Your reply should be an exact copy of the lines from the one that holds "那么现在，我就开了一个新的分" to the end of the data below.

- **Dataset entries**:
===

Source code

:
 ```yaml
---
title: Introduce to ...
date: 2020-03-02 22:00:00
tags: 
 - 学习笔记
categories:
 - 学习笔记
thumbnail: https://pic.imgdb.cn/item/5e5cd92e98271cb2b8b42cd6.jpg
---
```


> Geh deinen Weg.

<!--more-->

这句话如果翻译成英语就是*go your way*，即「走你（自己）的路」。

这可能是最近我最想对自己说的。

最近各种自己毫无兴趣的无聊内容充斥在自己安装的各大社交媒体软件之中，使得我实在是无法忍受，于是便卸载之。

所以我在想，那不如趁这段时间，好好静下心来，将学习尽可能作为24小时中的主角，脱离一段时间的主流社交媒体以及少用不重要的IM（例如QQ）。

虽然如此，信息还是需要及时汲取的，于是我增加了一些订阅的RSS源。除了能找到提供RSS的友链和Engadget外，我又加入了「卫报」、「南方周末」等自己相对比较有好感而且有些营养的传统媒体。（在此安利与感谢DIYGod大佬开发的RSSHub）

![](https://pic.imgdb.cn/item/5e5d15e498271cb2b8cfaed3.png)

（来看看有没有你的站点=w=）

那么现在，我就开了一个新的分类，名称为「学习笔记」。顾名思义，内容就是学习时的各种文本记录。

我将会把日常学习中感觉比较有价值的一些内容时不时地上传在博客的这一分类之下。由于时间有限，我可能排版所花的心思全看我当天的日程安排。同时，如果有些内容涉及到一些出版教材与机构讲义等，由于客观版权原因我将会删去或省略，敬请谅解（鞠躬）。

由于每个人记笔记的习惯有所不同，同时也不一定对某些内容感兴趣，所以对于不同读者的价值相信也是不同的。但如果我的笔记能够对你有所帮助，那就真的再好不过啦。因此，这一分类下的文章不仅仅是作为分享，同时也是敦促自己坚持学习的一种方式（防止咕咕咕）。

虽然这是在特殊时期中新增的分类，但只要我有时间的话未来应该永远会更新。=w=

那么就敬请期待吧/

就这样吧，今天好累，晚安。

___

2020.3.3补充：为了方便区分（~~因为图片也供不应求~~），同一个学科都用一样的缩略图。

===

- **Exercise output**:
那么现在，我就开了一个新的分类，名称为「学习笔记」。顾名思义，内容就是学习时的各种文本记录。

我将会把日常学习中感觉比较有价值的一些内容时不时地上传在博客的这一分类之下。由于时间有限，我可能排版所花的心思全看我当天的日程安排。同时，如果有些内容涉及到一些出版教材与机构讲义等，由于客观版权原因我将会删去或省略，敬请谅解（鞠躬）。

由于每个人记笔记的习惯有所不同，同时也不一定对某些内容感兴趣，所以对于不同读者的价值相信也是不同的。但如果我的笔记能够对你有所帮助，那就真的再好不过啦。因此，这一分类下的文章不仅仅是作为分享，同时也是敦促自己坚持学习的一种方式（防止咕咕咕）。

虽然这是在特殊时期中新增的分类，但只要我有时间的话未来应该永远会更新。=w=

那么就敬请期待吧/

就这样吧，今天好累，晚安。

___

2020.3.3补充：为了方便区分（~~因为图片也供不应求~~），同一个学科都用一样的缩略图。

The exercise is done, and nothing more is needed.